Stealers work in 3 directions (the main ones, but I'm not sure). 1) Crypto, 2) Collection of CC, 3) Collection of payment systems (Banks, PayPal, Amazon, etc.)
Stealer steals data: Cookies (Cookies are small pieces of text transmitted to the browser from the site you open. With their help, the site remembers information about your visits.)
Passwords and logins that you save when visiting sites
Also your payment information
2) HVNC. This is the same VNC (remote desktop), but only hidden. You work from the KH account, but secretly. If in the case of a stealer - you try to be as similar to KH as possible, then in this case KH = YOU. YOU = KH.
HVNC can only be resident and lives on the computer until your file (stub) starts to be detected. Therefore, the best solution would be to load the reflex dll through a loader, which will live in the PC's memory
Thus, your bot will live for months on the PC
3) What is a loader - dropper.
A dropper is a gasket between your virus and the victim's PC. Its task is to launch your Trojan and delete itself from the PC.
A loader is the same dropper, but in most cases it is resident and has different functionality, and not just launching your payload
Third - You got your animal, bought EV, encrypted it, what to do next to make money?
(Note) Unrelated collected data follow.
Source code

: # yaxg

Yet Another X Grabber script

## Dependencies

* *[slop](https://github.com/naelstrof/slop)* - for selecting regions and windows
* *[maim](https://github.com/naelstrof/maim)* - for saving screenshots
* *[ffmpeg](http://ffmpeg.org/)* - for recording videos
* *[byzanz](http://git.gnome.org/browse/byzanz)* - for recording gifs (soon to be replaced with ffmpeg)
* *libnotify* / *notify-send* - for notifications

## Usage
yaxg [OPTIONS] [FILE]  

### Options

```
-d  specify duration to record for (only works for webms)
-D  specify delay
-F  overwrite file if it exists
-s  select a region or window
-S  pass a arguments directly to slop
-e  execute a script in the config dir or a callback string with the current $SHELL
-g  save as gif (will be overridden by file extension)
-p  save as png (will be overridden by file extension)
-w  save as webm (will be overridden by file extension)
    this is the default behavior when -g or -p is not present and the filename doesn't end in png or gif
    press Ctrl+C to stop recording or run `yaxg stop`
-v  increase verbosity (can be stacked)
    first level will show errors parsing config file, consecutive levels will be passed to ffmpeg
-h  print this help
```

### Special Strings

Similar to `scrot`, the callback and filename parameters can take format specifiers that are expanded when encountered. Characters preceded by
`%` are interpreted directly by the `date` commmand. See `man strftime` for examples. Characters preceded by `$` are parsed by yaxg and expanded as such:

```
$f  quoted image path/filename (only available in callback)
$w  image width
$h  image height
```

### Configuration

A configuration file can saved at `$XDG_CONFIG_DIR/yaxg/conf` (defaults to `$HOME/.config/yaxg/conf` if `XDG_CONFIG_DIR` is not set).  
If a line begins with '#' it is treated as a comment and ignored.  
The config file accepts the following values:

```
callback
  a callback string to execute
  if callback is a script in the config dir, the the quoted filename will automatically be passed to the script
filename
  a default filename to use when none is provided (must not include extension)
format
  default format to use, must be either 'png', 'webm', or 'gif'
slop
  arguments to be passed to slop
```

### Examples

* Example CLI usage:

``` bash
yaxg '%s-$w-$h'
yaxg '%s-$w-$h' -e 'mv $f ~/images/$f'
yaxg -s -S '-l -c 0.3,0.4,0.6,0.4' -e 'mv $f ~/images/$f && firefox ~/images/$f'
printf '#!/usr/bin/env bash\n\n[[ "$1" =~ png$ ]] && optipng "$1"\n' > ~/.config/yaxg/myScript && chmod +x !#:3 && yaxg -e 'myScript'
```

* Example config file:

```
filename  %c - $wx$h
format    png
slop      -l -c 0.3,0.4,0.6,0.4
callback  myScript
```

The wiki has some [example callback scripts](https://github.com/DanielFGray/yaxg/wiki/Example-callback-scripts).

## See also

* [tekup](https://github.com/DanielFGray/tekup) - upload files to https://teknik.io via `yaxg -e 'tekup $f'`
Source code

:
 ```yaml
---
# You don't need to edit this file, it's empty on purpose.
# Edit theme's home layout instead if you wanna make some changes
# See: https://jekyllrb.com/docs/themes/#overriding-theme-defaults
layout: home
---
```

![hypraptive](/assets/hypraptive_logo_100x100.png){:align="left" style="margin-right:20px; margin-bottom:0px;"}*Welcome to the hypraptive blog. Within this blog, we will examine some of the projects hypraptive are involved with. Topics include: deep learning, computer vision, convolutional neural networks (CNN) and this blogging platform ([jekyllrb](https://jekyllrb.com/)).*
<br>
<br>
That's right - now we need victims. There are a lot of options here. From spamming manually on TG, uploading videos to YouTube and to contextual advertising. I worked only with the latter. Google and Bing.
There will be no useful information for beginners here, but there will be a little advice.
NEVER work WITHOUT a guarantor. No matter what reputation the person has.
And remember that YOU WILL NEVER BE SOLD 1000 good installs! Even for $10,000! NEVER!!!